» **What you need to do**
From the first line of the listing below through the line with "- Tandem Repeats", transcribe exactly and skip the pictures.

» **Materials provided**
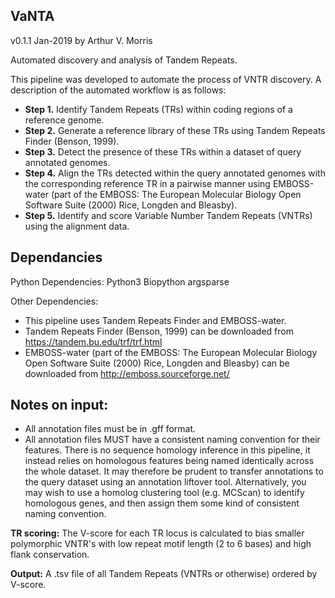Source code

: VaNTA
-----
v0.1.1 Jan-2019 by Arthur V. Morris

Automated discovery and analysis of Tandem Repeats.

This pipeline was developed to automate the process of VNTR discovery. A description of the automated workflow is as follows:

- **Step 1.** Identify Tandem Repeats (TRs) within coding regions of a reference genome.
- **Step 2.** Generate a reference library of these TRs using Tandem Repeats Finder (Benson, 1999).
- **Step 3.** Detect the presence of these TRs within a dataset of query annotated genomes.
- **Step 4.** Align the TRs detected within the query annotated genomes with the corresponding reference TR in a pairwise  manner using EMBOSS-water (part of the EMBOSS: The European Molecular Biology Open Software Suite (2000) Rice, Longden and Bleasby).
- **Step 5.** Identify and score Variable Number Tandem Repeats (VNTRs) using the alignment data.

Dependancies
---------------------
Python Dependencies:
Python3
Biopython
argsparse

Other Dependencies:
- This pipeline uses Tandem Repeats Finder and EMBOSS-water.
- Tandem Repeats Finder (Benson, 1999) can be downloaded from https://tandem.bu.edu/trf/trf.html
- EMBOSS-water (part of the EMBOSS: The European Molecular Biology Open Software Suite (2000) Rice, Longden and Bleasby) can be downloaded from http://emboss.sourceforge.net/
    
Notes on input:
---------------
- All annotation files must be in .gff format.
- All annotation files MUST have a consistent naming convention for their features. There is no sequence homology inference in this pipeline, it instead relies on homologous features being named identically across the whole dataset. It may therefore be prudent to transfer annotations to the query dataset using an annotation liftover tool. Alternatively, you may wish to use a homolog clustering tool (e.g. MCScan) to identify homologous genes, and then assign them some kind of consistent naming convention.

**TR scoring:**
The V-score for each TR locus is calculated to bias smaller polymorphic VNTR's with low repeat motif length (2 to 6 bases) and high flank conservation.

**Output:**
A .tsv file of all Tandem Repeats (VNTRs or otherwise) ordered by V-score.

» **Task answer**
Source code

: VaNTA
-----
v0.1.1 Jan-2019 by Arthur V. Morris

Automated discovery and analysis of Tandem Repeats.

This pipeline was developed to automate the process of VNTR discovery. A description of the automated workflow is as follows:

- **Step 1.** Identify Tandem Repeats (TRs) within coding regions of a reference genome.
- **Step 2.** Generate a reference library of these TRs using Tandem Repeats Finder (Benson, 1999).
- **Step 3.** Detect the presence of these TRs within a dataset of query annotated genomes.
- **Step 4.** Align the TRs detected within the query annotated genomes with the corresponding reference TR in a pairwise  manner using EMBOSS-water (part of the EMBOSS: The European Molecular Biology Open Software Suite (2000) Rice, Longden and Bleasby).
- **Step 5.** Identify and score Variable Number Tandem Repeats (VNTRs) using the alignment data.

Dependancies
---------------------
Python Dependencies:
Python3
Biopython
argsparse

Other Dependencies:
- This pipeline uses Tandem Repeats Finder and EMBOSS-water.
- Tandem Repeats Finder (Benson, 1999) can be downloaded from https://tandem.bu.edu/trf/trf.html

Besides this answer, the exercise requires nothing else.